Data records:
----
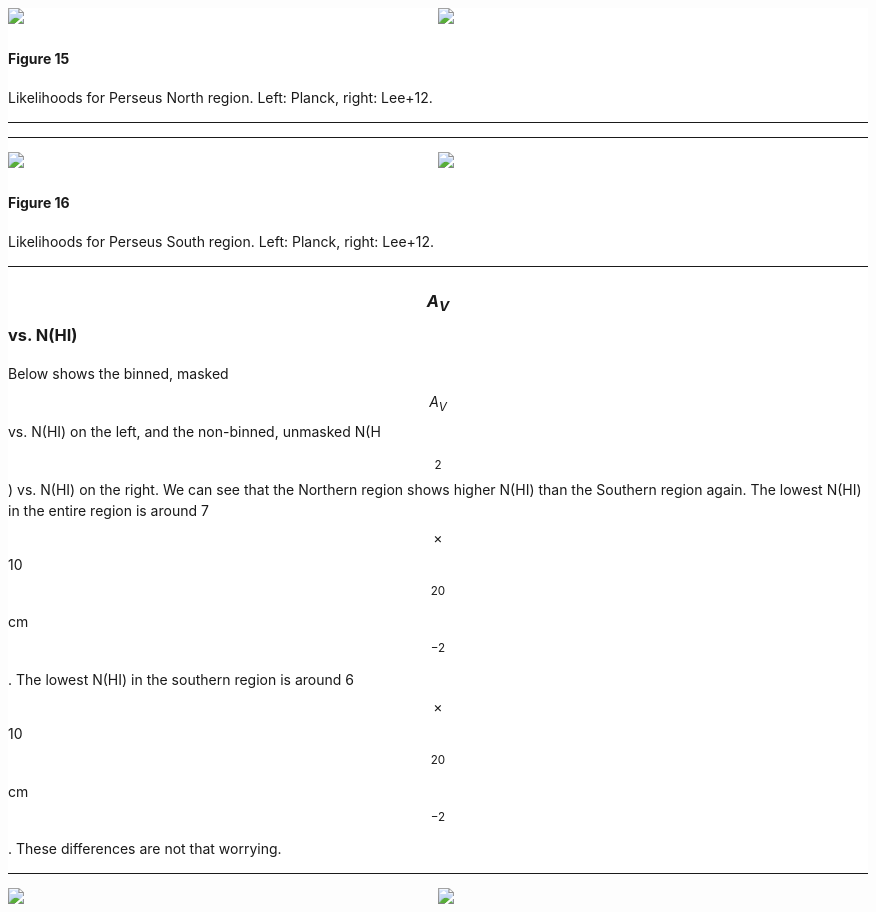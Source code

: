 <img
src="/media/2015/08/07/perseus_planck_lee12mask_binned_coarseres_region1_avthres_noint_errorrecalc_likelihood_wd.png"
    style="float: left; width: 50%"/>

<img
src="/media/2015/08/07/perseus_lee12_binned_coarseres_region1_avthres_noint_errorrecalc_likelihood_wd.png"
    style="width: 50%"/>

#### Figure 15

Likelihoods for Perseus North region. Left: Planck, right: Lee+12.

***

***

<img
src="/media/2015/08/07/perseus_planck_lee12mask_binned_coarseres_region2_avthres_noint_errorrecalc_likelihood_wd.png"
    style="float: left; width: 50%"/>
<img
src="/media/2015/08/07/perseus_lee12_binned_coarseres_region2_avthres_noint_errorrecalc_likelihood_wd.png"
    style="width: 50%"/>

#### Figure 16

Likelihoods for Perseus South region. Left: Planck, right: Lee+12.

***

### $$A_V$$ vs. N(HI)

Below shows the binned, masked $$A_V$$ vs. N(HI) on the left, and the
non-binned, unmasked N(H$$_2$$) vs. N(HI) on the right. We can see that the
Northern region shows higher N(HI) than the Southern region again. The lowest
N(HI) in the entire region is around 7 $$\times$$ 10$$^{20}$$ cm$$^{-2}$$.  The
lowest N(HI) in the southern region is around 6 $$\times$$ 10$$^{20}$$
cm$$^{-2}$$. These differences are not that worrying.

***

<img
src="/media/2015/08/07/perseus_planck_lee12mask_binned_coarseres_avthres_noint_errorrecalc_av_vs_nhi_masked.png"
    style="float: left; width: 50%"/>

<img
    src="/media/2015/08/07/perseus_planck_lee12mask_binned_coarseres_avthres_noint_errorrecalc_nh2_vs_nhi.png"
    style="float: left; width: 50%"/>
----
Problem to solve:
Every line above should be copied exactly; do not carry over the pictures.

Response area:
Source code

: <img
src="/media/2015/08/07/perseus_planck_lee12mask_binned_coarseres_region1_avthres_noint_errorrecalc_likelihood_wd.png"
    style="float: left; width: 50%"/>

<img
src="/media/2015/08/07/perseus_lee12_binned_coarseres_region1_avthres_noint_errorrecalc_likelihood_wd.png"
    style="width: 50%"/>

#### Figure 15

Likelihoods for Perseus North region. Left: Planck, right: Lee+12.

***

***

<img
src="/media/2015/08/07/perseus_planck_lee12mask_binned_coarseres_region2_avthres_noint_errorrecalc_likelihood_wd.png"
    style="float: left; width: 50%"/>
<img
src="/media/2015/08/07/perseus_lee12_binned_coarseres_region2_avthres_noint_errorrecalc_likelihood_wd.png"
    style="width: 50%"/>

#### Figure 16

Likelihoods for Perseus South region. Left: Planck, right: Lee+12.

***

### $$A_V$$ vs. N(HI)

Below shows the binned, masked $$A_V$$ vs. N(HI) on the left, and the
non-binned, unmasked N(H$$_2$$) vs. N(HI) on the right. We can see that the
Northern region shows higher N(HI) than the Southern region again. The lowest
N(HI) in the entire region is around 7 $$\times$$ 10$$^{20}$$ cm$$^{-2}$$.  The
lowest N(HI) in the southern region is around 6 $$\times$$ 10$$^{20}$$
cm$$^{-2}$$. These differences are not that worrying.

***

<img
src="/media/2015/08/07/perseus_planck_lee12mask_binned_coarseres_avthres_noint_errorrecalc_av_vs_nhi_masked.png"
    style="float: left; width: 50%"/>

<img
    src="/media/2015/08/07/perseus_planck_lee12mask_binned_coarseres_avthres_noint_errorrecalc_nh2_vs_nhi.png"
    style="float: left; width: 50%"/>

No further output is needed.